# Required work
Reply with nothing but how many lines in the entries below include "Watched".

Items listed in a dataset
○ ○ ○ ○
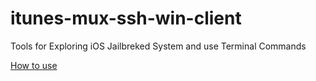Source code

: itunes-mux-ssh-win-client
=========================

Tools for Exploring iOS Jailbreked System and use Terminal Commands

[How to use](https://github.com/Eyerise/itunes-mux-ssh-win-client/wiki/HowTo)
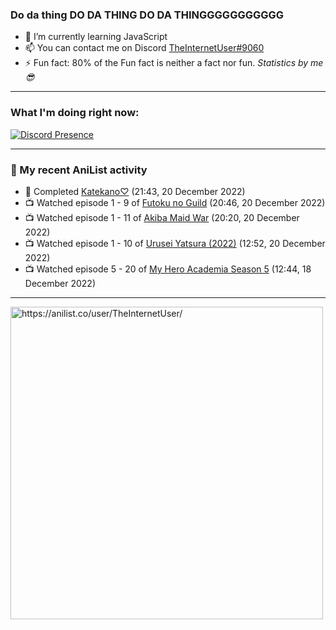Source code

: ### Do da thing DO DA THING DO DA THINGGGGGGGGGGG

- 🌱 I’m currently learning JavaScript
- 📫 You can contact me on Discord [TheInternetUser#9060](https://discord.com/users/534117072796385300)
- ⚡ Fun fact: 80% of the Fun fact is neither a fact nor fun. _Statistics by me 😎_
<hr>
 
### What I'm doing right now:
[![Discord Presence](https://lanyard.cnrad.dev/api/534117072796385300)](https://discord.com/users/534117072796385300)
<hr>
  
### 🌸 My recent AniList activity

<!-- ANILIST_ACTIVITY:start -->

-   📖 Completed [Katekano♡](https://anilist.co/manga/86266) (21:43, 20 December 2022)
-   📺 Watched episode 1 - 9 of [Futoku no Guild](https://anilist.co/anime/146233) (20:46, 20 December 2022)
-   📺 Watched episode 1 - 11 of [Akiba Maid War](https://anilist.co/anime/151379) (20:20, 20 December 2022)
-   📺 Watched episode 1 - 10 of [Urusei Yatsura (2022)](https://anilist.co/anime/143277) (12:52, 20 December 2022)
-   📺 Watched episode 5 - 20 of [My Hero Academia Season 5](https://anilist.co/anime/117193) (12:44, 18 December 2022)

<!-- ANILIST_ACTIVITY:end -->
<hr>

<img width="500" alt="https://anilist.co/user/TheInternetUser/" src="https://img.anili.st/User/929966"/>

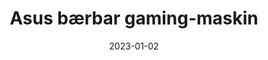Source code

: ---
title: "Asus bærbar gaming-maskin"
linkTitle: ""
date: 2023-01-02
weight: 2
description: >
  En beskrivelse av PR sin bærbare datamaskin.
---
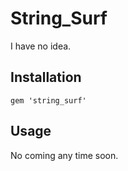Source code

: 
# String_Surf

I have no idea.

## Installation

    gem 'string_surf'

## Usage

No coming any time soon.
○ ○ ○ ○
# Result for this exercise
4